The preface and the thirty-five pages of footnotes, both written by David Jones, should be considered a part of the poem. In the preface, David Jones explains that the title refers, first, to the war itself as a “space between,” a turning aside from the regularity of one’s ordinary business. Second, he implies that life itself, “our curious type of existence here,” is a space between nonexistence and the future.

T. S. Eliot’s “A Note of Introduction” was added in 1961 and suggests that readers will have to “get used to” this unusual poem. Eliot puts his literary mantle over Jones by including him in a quartet of modern writers (Eliot himself, James Joyce, and Ezra Pound being the other three) whose lives were altered by the war, but he singles Jones out as the only one of the four who had actually been a soldier.

The first section introduces the reader to the principal characters: Major Lillywhite, Captain Gwynn, Lieutenant Piers Jenkins, Sergeant Snell, Corporal Quilter, Lance-Corporal Aneirin Lewis, and Private John Ball. They, and others, are members of the Royal Welsh Regiment, 55th Battalion, “B” Company, No. 7 Platoon. They are somewhat clumsy and apprehensive of the new role that has been thrust upon them, as they move across the Channel and disembark from...

(The entire section is 667 words.)

In Parenthesis Forms and Devices

(Critical Guide to Poetry for Students)

From the time of its publication there has been controversy over the genre of this “writing,” as Jones himself called it. Large portions read very much like narrative prose, and at least as many read like lyric poetry. In his preface, Jones describes his work in terms that seem to refer to sculpture rather than song, and he suggests he has carved out a new “shape in words” from an otherwise amorphous welter of experience. The emphasis on physical description is not surprising, since Jones was a painter before he wrote any poetry.

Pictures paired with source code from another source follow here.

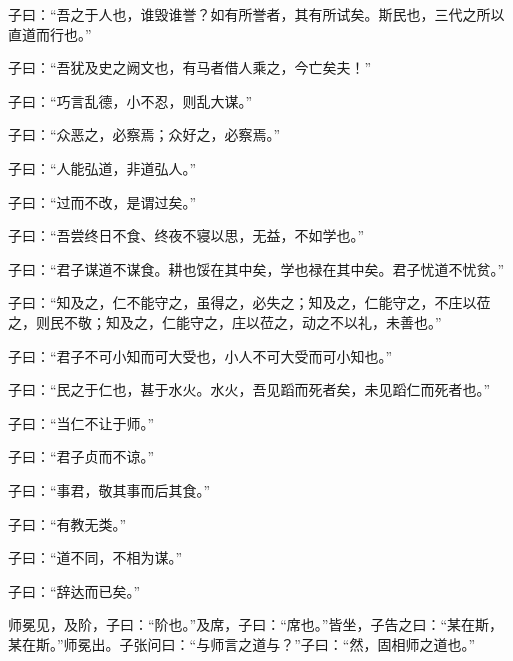 \documentclass[12pt,a4paper]{ctexbook}
\begin{document}
子曰：“吾之于人也，谁毁谁誉？如有所誉者，其有所试矣。斯民也，三代之所以直道而行也。”\par
子曰：“吾犹及史之阙文也，有马者借人乘之，今亡矣夫！”\par
子曰：“巧言乱德，小不忍，则乱大谋。”\par
子曰：“众恶之，必察焉；众好之，必察焉。”\par
子曰：“人能弘道，非道弘人。”\par
子曰：“过而不改，是谓过矣。”\par
子曰：“吾尝终日不食、终夜不寝以思，无益，不如学也。”\par
子曰：“君子谋道不谋食。耕也馁在其中矣，学也禄在其中矣。君子忧道不忧贫。”\par
子曰：“知及之，仁不能守之，虽得之，必失之；知及之，仁能守之，不庄以莅之，则民不敬；知及之，仁能守之，庄以莅之，动之不以礼，未善也。”\par
子曰：“君子不可小知而可大受也，小人不可大受而可小知也。”\par
子曰：“民之于仁也，甚于水火。水火，吾见蹈而死者矣，未见蹈仁而死者也。”\par
子曰：“当仁不让于师。”\par
子曰：“君子贞而不谅。”\par
子曰：“事君，敬其事而后其食。”\par
子曰：“有教无类。”\par
子曰：“道不同，不相为谋。”\par
子曰：“辞达而已矣。”\par
师冕见，及阶，子曰：“阶也。”及席，子曰：“席也。”皆坐，子告之曰：“某在斯，某在斯。”师冕出。子张问曰：“与师言之道与？”子曰：“然，固相师之道也。”\par
\end{document}
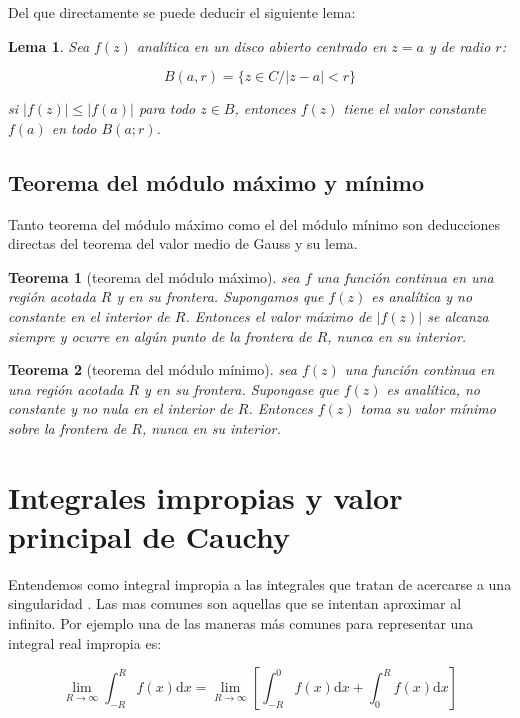 \documentclass[12pt]{book}
\newcommand{\ccorchetes}[1]{\left[ #1  \right]}
\newcommand{\D}{\mathrm{d}}
\newtheorem{theorem}{Teorema}[section]
\newtheorem{lemma}{Lema}[section]
\begin{document}
Del que directamente se puede deducir el siguiente lema:

\begin{lemma}
Sea $f(z)$ analítica en un disco abierto centrado en $z=a$ y de radio $r$: 

$$ B(a,r) = \{ z \in C / |z-a|<r \} $$

si $|f(z)|\leq|f(a)|$ para todo $z \in B$, entonces $f(z)$ tiene el valor constante $f(a)$ en todo $B(a;r)$.
\end{lemma}

\subsection{Teorema del módulo máximo y mínimo}

Tanto teorema del módulo máximo como el del módulo mínimo son deducciones directas del teorema del valor medio de Gauss y su lema.
 
\begin{theorem}[teorema del módulo máximo]
sea $f$ una función continua en una  región acotada $R$ y en su frontera. Supongamos que $f(z)$ es analítica y no constante en el interior de $R$. Entonces el valor máximo de  $|f(z)|$ se alcanza siempre y ocurre en algún punto de la frontera de $R$, nunca en su interior.
\end{theorem}

\begin{theorem}[teorema del módulo mínimo]
sea $f(z)$ una función continua en una región acotada $R$ y en su frontera. Supongase que $f(z)$ es analítica, no constante y no nula en el interior de $R$. Entonces $f(z)$ toma su valor mínimo sobre la frontera de $R$, nunca en su interior.
\end{theorem}

\section{Integrales impropias y valor principal de Cauchy}

Entendemos como integral impropia a las integrales que tratan de acercarse a una singularidad . Las mas comunes son aquellas que se intentan aproximar al infinito. Por ejemplo una de las maneras más comunes para representar una integral real impropia es:

\begin{equation}
\lim_{R \rightarrow \infty} \int_{-R}^R f(x) \D x = \lim_{R \rightarrow \infty} \ccorchetes{\int_{-R}^0 f(x) \D x + \int_0^R f(x) \D x }
\end{equation}
\end{document}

The materials he uses for this new shape derive from “the complex of sights, sounds, fears, hopes, apprehensions, smells, things exterior and interior, the landscape and paraphernalia of that singular time and of those particular men.” This is clearly, therefore, a poem of mixed styles, some imitative of colloquial speech, as though the poet were standing in the field of battle with a tape recorder, surrounded by the welter of British accents and vocabularies. At other points in the poem, however, Jones’s style becomes highly crafted and careful, far more dense and lyrical than common speech. This poem, he writes, “has to do with some things I saw, felt, and was part of.” Therefore, it might be described as autobiography, though it is impersonal and not confessional writing; it shares much, as well, with the genres of historical writing, philosophy, and even theology.

It is significant, however, that Eliot in 1961 added his introduction to the poem, since, in doing so, he put his imprimatur on the “Eliotic” stitching together of allusions, myth, history, snatches of conversation, songs, and the other elements that had come to be associated with his own poetry, and especially with The Waste Land (1922). It is unlikely that Jones’s poem would have been...

(The entire section is 749 words.)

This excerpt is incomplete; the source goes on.